Listening back to the finished work, It dawned on me that I had composed my own strange version of a symphony: A single work in sections--movements-- for orchestra (in this case an orchestra created mostly from sound-smeared steel guitar improvs) , the whole structure built by the exploration and recasting of a fairly limited amount of generative thematic material.
BETWEEN WATERS is a sonic object now, and I am confident that it contains and transfers the energies-- of water and rock; of geomorphic and human history and my own perceptions of those things-- that originally inspired it.

As far the song collection HORIZON IS A SONG, well, I had figured it was finished more than a month ago.
But one morning in late May ,I woke up with a melody and lyrics playing in my head, straight into the world from a dream I'd been having:
"Black-eyed Susan's on the highway..."
I got up, made coffee, wrote the song over the course of the day, fine-tuning it in my head during a long, sun-baked run beside Berlin Pond and up into the trails on Irish Hill.
It was only after two weeks of living with the song-- making subtle structural changes, etc.-- that I at last recorded it. In the morning I got a good version in two takes (voice and two acoustic guitars, lap steel solo section, harmony vocal.)
I then spent some time on a weird, spasmodic kick-and-snare drum part for the bridge. (I'd been reading Merton again--I was thinking of this part as my "Zen wake-up call.") All went well, though it took maybe ten tries to catch the drum thing just right.

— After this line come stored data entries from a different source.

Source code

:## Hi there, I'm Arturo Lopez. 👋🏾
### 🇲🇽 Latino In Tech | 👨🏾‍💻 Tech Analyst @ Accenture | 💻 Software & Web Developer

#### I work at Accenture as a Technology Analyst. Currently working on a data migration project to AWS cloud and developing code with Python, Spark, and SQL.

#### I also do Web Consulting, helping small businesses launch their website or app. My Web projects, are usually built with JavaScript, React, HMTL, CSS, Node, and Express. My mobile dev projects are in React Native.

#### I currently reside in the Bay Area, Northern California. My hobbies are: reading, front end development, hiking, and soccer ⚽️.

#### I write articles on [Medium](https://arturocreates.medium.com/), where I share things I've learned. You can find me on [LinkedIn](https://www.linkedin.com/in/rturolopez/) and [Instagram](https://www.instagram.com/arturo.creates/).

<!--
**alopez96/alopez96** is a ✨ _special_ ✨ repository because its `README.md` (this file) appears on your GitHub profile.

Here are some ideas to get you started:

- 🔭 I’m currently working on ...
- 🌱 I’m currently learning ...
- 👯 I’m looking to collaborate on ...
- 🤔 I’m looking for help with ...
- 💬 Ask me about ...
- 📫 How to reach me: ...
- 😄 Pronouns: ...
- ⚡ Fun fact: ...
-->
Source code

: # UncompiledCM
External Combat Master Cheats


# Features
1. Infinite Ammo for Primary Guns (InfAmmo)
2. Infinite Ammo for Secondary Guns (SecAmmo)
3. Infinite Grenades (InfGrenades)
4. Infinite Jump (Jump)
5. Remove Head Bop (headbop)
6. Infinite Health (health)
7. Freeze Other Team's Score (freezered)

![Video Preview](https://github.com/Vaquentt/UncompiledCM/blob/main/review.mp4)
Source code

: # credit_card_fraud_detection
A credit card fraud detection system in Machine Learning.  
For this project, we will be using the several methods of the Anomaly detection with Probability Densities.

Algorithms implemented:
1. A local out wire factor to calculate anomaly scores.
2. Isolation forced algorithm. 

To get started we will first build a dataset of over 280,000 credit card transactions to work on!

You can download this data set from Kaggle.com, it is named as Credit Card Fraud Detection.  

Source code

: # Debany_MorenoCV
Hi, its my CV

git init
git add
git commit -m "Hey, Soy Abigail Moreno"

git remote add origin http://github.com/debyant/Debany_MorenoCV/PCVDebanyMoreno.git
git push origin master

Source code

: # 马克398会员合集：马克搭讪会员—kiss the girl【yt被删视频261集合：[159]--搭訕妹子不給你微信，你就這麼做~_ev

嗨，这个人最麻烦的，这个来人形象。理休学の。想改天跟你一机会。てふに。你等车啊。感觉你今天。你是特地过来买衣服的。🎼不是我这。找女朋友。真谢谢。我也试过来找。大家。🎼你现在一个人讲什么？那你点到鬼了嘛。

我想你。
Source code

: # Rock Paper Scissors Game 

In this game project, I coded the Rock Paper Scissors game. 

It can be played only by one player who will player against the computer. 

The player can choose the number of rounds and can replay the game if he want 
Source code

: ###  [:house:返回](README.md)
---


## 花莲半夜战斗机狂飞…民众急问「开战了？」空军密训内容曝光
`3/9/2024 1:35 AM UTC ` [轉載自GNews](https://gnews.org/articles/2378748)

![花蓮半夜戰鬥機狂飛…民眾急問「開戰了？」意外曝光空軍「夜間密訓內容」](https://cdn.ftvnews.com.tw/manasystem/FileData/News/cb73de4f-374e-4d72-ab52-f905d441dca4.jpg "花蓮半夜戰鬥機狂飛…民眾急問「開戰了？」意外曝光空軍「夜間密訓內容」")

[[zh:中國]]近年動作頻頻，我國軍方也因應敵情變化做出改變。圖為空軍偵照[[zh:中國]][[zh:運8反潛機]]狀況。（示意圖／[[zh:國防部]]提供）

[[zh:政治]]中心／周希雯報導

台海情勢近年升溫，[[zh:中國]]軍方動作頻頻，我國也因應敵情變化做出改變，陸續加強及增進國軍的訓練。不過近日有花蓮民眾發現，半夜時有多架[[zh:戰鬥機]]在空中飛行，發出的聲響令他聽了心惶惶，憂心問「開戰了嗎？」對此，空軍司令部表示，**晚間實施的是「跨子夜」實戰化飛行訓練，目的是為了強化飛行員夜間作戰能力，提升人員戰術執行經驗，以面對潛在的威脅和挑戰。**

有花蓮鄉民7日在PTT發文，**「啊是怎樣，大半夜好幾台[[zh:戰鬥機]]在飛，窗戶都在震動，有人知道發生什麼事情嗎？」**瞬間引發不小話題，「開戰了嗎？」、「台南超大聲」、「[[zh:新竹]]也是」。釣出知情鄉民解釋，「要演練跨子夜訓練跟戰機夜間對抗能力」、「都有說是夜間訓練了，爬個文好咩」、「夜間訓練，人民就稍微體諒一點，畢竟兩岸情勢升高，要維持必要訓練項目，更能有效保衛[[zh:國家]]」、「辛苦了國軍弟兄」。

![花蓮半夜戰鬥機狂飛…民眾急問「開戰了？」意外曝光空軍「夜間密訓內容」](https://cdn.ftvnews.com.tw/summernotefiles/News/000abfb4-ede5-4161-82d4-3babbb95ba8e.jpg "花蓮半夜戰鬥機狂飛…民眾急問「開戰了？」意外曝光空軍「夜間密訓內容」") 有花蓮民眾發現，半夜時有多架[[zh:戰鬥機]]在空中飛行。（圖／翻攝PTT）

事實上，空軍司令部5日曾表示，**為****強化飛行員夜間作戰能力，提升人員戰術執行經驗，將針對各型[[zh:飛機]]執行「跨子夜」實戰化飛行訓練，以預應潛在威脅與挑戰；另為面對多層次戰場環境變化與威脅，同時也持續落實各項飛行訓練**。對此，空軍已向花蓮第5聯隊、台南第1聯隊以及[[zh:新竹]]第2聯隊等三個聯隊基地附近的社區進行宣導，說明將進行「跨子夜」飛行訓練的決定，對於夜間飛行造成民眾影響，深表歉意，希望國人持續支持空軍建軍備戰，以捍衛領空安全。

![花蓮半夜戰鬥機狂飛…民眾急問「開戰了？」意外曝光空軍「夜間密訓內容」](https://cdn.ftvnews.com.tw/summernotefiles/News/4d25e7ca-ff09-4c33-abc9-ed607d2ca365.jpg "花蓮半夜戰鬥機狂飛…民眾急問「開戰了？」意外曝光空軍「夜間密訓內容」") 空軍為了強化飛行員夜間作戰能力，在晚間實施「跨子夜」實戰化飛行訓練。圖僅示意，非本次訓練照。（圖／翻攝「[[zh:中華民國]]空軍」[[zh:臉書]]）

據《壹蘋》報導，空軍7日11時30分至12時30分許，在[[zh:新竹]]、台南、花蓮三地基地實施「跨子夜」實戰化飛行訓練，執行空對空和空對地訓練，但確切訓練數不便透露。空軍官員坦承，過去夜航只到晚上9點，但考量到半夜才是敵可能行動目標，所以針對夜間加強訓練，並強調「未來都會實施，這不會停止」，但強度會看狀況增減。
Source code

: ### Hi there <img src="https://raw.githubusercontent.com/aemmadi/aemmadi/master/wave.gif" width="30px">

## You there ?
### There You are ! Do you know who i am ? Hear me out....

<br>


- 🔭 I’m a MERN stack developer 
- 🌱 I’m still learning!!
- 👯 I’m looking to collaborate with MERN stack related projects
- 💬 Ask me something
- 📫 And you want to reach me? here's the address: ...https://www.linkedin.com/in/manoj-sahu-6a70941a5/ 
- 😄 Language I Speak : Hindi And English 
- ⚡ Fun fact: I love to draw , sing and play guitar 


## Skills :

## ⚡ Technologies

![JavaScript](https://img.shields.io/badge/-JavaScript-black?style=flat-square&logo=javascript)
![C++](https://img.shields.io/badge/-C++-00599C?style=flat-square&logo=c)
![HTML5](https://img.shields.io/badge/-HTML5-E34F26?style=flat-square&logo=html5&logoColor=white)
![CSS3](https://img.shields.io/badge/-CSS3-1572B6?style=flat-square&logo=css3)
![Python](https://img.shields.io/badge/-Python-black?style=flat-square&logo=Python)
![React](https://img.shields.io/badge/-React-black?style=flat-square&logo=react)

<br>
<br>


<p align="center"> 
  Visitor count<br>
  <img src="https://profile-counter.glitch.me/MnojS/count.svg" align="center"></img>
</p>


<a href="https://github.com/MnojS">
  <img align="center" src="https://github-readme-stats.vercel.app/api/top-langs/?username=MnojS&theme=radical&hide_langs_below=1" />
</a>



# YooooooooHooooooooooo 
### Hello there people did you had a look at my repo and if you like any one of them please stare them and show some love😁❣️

Then the recording program crashed. Too much heat and humidity. Try as I might, I could not bring the tracks back up. I was angry. But I was also inspired and determined. I started all over again, recording, track by track, another good version of the song. The new version had a very different feel, but I mixed it down, kept it.
After a break, shut down, and reboot, lo and behold, the original version of the song returned! I listened. Definitely the one I wanted. Working into the evening, I added some church yard sale harmonium, made a few mixes. Feeling energized, I remixed the second version, too, this time going crazy with slap-back echo and compression. (I named this the Salty Delta Mix, since it sounded swampy and weird to me, the opposite of the warm and intimate 'master' take and mixes.)
A few weeks later, after I'd picked my favorite mix of the original, I added some tremoloed baritone guitar for texture. By then the song had found its place in the running order of HORIZON IS A SONG.
So that's it for now. I'm going to take a little vacation, maybe get out on the waters. Rest. Relax. Re-charge. Chip away at some small ideas and projects; keep my eyes on that big one way, way, off on the horizon--one I suspect I'll be writing about here later.